## Try it
Down to the last line, retype each line of the entries exactly, starting with the one that contains "Solution: Sorting, understand".

--- Material shown Enclosed Below ---

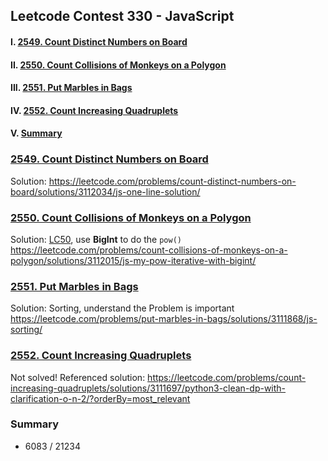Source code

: ## Leetcode Contest 330 - JavaScript

#### I. [2549. Count Distinct Numbers on Board](#question-1)

#### II. [2550. Count Collisions of Monkeys on a Polygon](#question-2)

#### III. [2551. Put Marbles in Bags](#question-3)

#### IV. [2552. Count Increasing Quadruplets](#question-4)

#### V. [Summary](#question-5)

<div id="question-1"/>

### [2549. Count Distinct Numbers on Board](https://leetcode.com/problems/count-distinct-numbers-on-board/description/)

Solution:
https://leetcode.com/problems/count-distinct-numbers-on-board/solutions/3112034/js-one-line-solution/

<div id="question-2"/>

### [2550. Count Collisions of Monkeys on a Polygon](https://leetcode.com/problems/count-collisions-of-monkeys-on-a-polygon/description/)

Solution: [LC50](https://leetcode.com/problems/powx-n/description/), use **BigInt** to do the `pow()`
https://leetcode.com/problems/count-collisions-of-monkeys-on-a-polygon/solutions/3112015/js-my-pow-iterative-with-bigint/

<div id="question-3"/>

### [2551. Put Marbles in Bags](https://leetcode.com/problems/put-marbles-in-bags/description/)

Solution: Sorting, understand the Problem is important
https://leetcode.com/problems/put-marbles-in-bags/solutions/3111868/js-sorting/

<div id="question-4" />

### [2552. Count Increasing Quadruplets](https://leetcode.com/contest/weekly-contest-330/problems/count-increasing-quadruplets/)

Not solved!
Referenced solution: https://leetcode.com/problems/count-increasing-quadruplets/solutions/3111697/python3-clean-dp-with-clarification-o-n-2/?orderBy=most_relevant

<div id="question-5"/>

### Summary

- 6083 / 21234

--- End of Enclosed Material shown ---

## Solution to the problem
Solution: Sorting, understand the Problem is important
https://leetcode.com/problems/put-marbles-in-bags/solutions/3111868/js-sorting/

<div id="question-4" />

### [2552. Count Increasing Quadruplets](https://leetcode.com/contest/weekly-contest-330/problems/count-increasing-quadruplets/)

Not solved!
Referenced solution: https://leetcode.com/problems/count-increasing-quadruplets/solutions/3111697/python3-clean-dp-with-clarification-o-n-2/?orderBy=most_relevant

<div id="question-5"/>

### Summary

- 6083 / 21234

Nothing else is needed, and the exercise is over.